APIC: Joint replacement infections a crippling cost to patients, healthcare

San Antonio, TX: Given current population demographics, infection prevention following joint replacement surgery is emerging as a new priority to reduce health care costs and patient suffering.

In particular, preventing infectious complications following increasingly common knee and hip replacements could save the U.S. health care system some $65 million annually, according to an analysis to be presented today at the 39th Annual Educational Conference and International Meeting of the Association for Professionals in Infection Control and Epidemiology (APIC).

The research team, led by Keith Kaye, MD, MPH, corporate director of Infection Prevention, Hospital Epidemiology and Antimicrobial Stewardship at Detroit Medical Center/Wayne State University, analyzed data from health insurance claims for approximately 40 million insured individuals covered by employer-based health plans. Their goal was to uncover the rate of readmission and the financial impact of surgical site infections (SSI) beyond the initial hospitalization for that diagnosis.

The team chose to follow patients who had received artificial knees and hips because treatment for an infected joint can be prolonged, involving lengthy courses of antibiotics and additional surgeries.

Of the 174,425 patients in the database who underwent hip or knee replacement in 2007, 2,134 (1%) were hospitalized for a surgical site infection (SSI) within one year following their procedure. Of those, 267 (12.5%) were subsequently re-hospitalized in the year after the initial SSI hospitalization. The data also showed that another 870 patients with SSI (41%) were hospitalized for other reasons labeled “all cause” during the year after their diagnosis, accounting for another 1,770 readmissions.

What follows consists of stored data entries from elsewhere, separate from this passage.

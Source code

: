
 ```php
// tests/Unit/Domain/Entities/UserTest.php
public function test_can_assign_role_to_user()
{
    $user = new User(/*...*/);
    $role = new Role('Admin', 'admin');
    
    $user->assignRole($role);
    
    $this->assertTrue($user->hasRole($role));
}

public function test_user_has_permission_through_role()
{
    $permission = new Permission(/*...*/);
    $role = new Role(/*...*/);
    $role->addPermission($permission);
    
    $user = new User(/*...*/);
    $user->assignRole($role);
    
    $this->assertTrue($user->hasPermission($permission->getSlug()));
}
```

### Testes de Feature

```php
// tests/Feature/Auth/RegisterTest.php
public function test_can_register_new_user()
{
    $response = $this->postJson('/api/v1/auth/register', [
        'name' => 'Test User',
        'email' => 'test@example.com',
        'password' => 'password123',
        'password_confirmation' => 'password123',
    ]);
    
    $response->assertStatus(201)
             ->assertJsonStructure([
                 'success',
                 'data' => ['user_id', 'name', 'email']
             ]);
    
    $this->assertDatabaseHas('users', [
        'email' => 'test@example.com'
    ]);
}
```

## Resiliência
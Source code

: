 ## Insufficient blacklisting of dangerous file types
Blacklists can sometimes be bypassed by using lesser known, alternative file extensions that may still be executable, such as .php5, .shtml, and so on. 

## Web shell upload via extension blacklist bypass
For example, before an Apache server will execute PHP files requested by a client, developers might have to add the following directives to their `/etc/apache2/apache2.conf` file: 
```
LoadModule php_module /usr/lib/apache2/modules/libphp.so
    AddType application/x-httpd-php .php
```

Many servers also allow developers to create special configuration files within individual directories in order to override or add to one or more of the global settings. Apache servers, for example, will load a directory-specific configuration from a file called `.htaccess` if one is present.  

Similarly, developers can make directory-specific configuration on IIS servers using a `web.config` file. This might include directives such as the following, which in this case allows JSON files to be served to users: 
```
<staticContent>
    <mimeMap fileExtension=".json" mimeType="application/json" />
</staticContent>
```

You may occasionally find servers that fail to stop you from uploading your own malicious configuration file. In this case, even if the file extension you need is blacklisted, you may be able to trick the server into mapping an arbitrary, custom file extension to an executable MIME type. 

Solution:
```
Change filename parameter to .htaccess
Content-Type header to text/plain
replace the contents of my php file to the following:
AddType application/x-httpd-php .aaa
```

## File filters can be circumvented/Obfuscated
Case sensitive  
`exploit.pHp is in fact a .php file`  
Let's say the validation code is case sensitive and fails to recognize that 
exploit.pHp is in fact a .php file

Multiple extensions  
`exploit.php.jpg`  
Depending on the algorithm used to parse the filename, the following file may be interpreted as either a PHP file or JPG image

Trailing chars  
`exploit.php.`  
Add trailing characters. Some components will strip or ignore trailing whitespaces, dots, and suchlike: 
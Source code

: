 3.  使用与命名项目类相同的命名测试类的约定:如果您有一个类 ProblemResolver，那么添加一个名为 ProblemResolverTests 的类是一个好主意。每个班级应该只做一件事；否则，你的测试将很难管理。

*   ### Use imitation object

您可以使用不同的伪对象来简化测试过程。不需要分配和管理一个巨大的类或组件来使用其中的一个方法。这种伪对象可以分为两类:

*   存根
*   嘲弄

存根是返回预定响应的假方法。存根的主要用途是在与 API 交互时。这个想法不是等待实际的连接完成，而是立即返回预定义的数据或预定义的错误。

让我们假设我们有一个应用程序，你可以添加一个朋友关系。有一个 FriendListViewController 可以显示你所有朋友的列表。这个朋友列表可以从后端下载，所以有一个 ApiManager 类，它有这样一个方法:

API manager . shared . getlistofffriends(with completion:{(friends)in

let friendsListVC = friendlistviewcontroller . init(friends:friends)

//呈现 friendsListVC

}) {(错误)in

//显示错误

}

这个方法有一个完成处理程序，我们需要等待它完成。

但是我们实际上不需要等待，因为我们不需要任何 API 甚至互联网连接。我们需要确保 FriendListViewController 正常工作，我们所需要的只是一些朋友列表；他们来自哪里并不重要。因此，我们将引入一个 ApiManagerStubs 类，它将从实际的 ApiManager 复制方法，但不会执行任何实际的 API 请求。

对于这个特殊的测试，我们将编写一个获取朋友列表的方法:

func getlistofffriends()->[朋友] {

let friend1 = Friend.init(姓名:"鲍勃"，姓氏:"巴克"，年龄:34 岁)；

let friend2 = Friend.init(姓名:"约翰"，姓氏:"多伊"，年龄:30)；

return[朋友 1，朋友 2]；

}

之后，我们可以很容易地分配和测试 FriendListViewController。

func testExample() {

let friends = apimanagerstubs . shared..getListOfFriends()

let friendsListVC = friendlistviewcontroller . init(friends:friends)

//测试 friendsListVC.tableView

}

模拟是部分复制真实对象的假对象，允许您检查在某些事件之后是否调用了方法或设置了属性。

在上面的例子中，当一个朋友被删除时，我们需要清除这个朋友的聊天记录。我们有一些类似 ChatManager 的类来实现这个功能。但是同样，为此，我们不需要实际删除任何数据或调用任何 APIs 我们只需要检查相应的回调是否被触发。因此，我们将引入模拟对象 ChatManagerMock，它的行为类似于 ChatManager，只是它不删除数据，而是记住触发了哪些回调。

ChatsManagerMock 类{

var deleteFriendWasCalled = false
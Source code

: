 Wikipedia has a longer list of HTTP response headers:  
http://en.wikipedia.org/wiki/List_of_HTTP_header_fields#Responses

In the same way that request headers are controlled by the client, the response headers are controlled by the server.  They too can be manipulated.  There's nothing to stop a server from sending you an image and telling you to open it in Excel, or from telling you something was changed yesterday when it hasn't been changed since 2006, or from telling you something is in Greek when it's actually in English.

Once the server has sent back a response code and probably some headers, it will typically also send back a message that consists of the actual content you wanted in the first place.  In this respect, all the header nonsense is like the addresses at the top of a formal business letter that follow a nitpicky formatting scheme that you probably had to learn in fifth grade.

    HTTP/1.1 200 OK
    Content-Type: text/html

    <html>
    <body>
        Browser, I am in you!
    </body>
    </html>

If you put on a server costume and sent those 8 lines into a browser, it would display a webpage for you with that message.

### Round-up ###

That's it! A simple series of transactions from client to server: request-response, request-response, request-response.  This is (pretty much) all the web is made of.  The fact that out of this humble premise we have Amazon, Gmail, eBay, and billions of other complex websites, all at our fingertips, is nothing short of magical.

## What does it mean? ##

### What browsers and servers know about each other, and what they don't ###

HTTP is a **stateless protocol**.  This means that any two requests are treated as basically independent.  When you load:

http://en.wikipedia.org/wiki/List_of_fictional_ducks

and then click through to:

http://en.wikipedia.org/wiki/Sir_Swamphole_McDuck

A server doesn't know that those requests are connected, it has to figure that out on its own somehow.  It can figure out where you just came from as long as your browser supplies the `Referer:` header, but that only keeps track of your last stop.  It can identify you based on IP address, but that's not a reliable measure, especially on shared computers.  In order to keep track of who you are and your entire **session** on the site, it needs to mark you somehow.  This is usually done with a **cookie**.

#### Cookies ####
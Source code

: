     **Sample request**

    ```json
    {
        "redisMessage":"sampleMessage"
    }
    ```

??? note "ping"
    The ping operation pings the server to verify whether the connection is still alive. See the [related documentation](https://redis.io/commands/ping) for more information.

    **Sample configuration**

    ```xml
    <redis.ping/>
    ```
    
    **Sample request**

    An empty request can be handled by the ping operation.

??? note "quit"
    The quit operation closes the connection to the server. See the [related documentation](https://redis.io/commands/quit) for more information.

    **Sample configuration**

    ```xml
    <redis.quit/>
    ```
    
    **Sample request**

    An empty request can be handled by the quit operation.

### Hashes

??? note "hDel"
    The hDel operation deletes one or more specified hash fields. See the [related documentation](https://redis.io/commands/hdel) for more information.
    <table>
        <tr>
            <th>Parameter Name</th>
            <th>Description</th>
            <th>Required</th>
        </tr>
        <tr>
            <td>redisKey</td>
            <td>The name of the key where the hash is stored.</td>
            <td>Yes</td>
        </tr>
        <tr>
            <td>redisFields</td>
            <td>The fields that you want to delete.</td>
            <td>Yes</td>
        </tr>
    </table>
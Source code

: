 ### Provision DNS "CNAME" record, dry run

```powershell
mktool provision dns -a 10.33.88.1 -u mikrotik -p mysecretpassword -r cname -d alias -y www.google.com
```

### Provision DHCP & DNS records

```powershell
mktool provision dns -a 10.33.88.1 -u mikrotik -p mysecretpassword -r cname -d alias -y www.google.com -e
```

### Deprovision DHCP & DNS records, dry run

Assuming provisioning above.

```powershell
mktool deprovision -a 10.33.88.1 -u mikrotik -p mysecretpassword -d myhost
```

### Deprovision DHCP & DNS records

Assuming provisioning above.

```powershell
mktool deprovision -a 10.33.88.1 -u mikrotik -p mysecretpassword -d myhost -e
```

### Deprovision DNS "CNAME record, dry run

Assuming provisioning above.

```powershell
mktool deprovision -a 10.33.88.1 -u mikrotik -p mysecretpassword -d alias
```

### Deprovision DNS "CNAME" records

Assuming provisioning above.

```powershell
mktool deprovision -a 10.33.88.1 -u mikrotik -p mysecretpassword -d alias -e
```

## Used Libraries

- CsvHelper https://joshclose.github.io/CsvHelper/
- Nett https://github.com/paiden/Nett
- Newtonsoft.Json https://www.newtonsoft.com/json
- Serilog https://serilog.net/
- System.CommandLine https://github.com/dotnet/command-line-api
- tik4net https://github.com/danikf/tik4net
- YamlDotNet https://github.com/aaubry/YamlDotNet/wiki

In any case, rehospitalizations for an SSI are a costly event, with an average stay of 9 days, and $26,812 in additional costs. Rehospitalizations are a prime target for reduced CMS reimbursement, so preventing these infections is likely going to be driven in part by financial pressure from payers. A goal of the national Partnership for Patients – which includes CMS and many other major players in HAI prevention ---is to reduce hospital readmissions by 20% by the end of 2013 (from a 2010 baseline).